Joint 69th Annual Southeastern / 55th Annual Northeastern Section Meeting - 2020

Paper No. 37-7
Presentation Time: 8:00 AM-12:00 PM

SEA-LEVEL RISE AND UPDRIFT SEDIMENT TRAPPING DRIVE NET SAND LOSS ALONG THE VIRGINIA BARRIER-ISLANDS


ROBBINS, Mahinaokalani G.1, SHAWLER, Justin L.2 and HEIN, Christopher J.2, (1)Department of Geology, College of William & Mary, 251 Jamestown Road, Williamsburg, VA 23185, (2)Virginia Institute of Marine Science, William & Mary, 1370 Greate Road, Gloucester Point, VA 23062

Barrier-island evolution is broadly controlled by drivers such as sea-level rise, sediment availability and fluxes, and storminess. The Virginia Barrier Islands (VBI) provide an excellent natural laboratory to investigate controls on sediment trapping, sediment transport, and shoreline change, because they are largely undeveloped and their behavior is controlled by natural geomorphic and ecologic processes. Longshore transport of sediments from north to south is among the dominant controls on sediment fluxes to, and thus volume changes of, the VBI, which lack a major river or known significant offshore source of sand. We develop maps of subaerial island area through time for each of the 13 VBI using NOAA Historical Survey T-sheets and modern aerial and satellite imagery. We pair these areas with a representative island thickness derived from existing stratigraphic data and the lidar-derived average elevation of each island. The VBI lost 5.1% of total sand (2.01×107 m3) from 1851 to 2013 C.E. The total loss from the southern VBI (all islands south of Assateague) was 67% (net loss of 9.7×107 m3). Centrally located Parramore Island continuously decreased in sand volume over the 20th and 21st centuries.
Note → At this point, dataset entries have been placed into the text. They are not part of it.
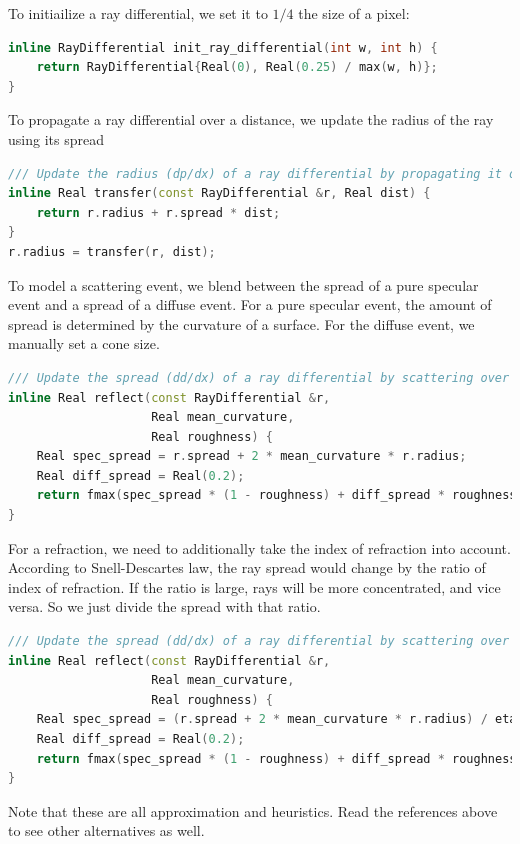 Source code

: \documentclass{article}
\begin{document}
To initiailize a ray differential, we set it to $1/4$ the size of a pixel:
\begin{lstlisting}[language=c++]
inline RayDifferential init_ray_differential(int w, int h) {
    return RayDifferential{Real(0), Real(0.25) / max(w, h)};
}
\end{lstlisting}

To propagate a ray differential over a distance, we update the radius of the ray using its spread
\begin{lstlisting}[language=c++]
/// Update the radius (dp/dx) of a ray differential by propagating it over a distance.
inline Real transfer(const RayDifferential &r, Real dist) {
    return r.radius + r.spread * dist;
}
r.radius = transfer(r, dist);
\end{lstlisting}

To model a scattering event, we blend between the spread of a pure specular event and a spread of a diffuse event.
For a pure specular event, the amount of spread is determined by the curvature of a surface.
For the diffuse event, we manually set a cone size.
\begin{lstlisting}[language=c++]
/// Update the spread (dd/dx) of a ray differential by scattering over a reflective surface.
inline Real reflect(const RayDifferential &r,
                    Real mean_curvature,
                    Real roughness) {
    Real spec_spread = r.spread + 2 * mean_curvature * r.radius;
    Real diff_spread = Real(0.2);
    return fmax(spec_spread * (1 - roughness) + diff_spread * roughness, Real(0));
}
\end{lstlisting}

For a refraction, we need to additionally take the index of refraction into account. According to Snell-Descartes law, the ray spread would change by the ratio of index of refraction. If the ratio is large, rays will be more concentrated, and vice versa. So we just divide the spread with that ratio.
\begin{lstlisting}[language=c++]
/// Update the spread (dd/dx) of a ray differential by scattering over a reflective surface.
inline Real reflect(const RayDifferential &r,
                    Real mean_curvature,
                    Real roughness) {
    Real spec_spread = (r.spread + 2 * mean_curvature * r.radius) / eta;
    Real diff_spread = Real(0.2);
    return fmax(spec_spread * (1 - roughness) + diff_spread * roughness, Real(0));
}
\end{lstlisting}
Note that these are all approximation and heuristics. Read the references above to see other alternatives as well.
\end{document}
Assateague, through spit growth, had the largest net sand gain of 7.7 ×107 m3. Taken together, these results indicate that while sediment trapping at Assateague Island functions as an updrift sediment sink, other multi-decadal to multi-centennial controls on downdrift coastal geomorphic behavior, such as the growth of flood and ebb tidal deltas, the offshore export of sand, and changing patterns of wave refraction, may also play key roles in the net loss of sand from the VBI. Moreover, changes within the morphology or sand volume of a single island is likely closely tied to that of adjacent, particularly updrift, islands with which it exchanges sand over annual to decadal scales.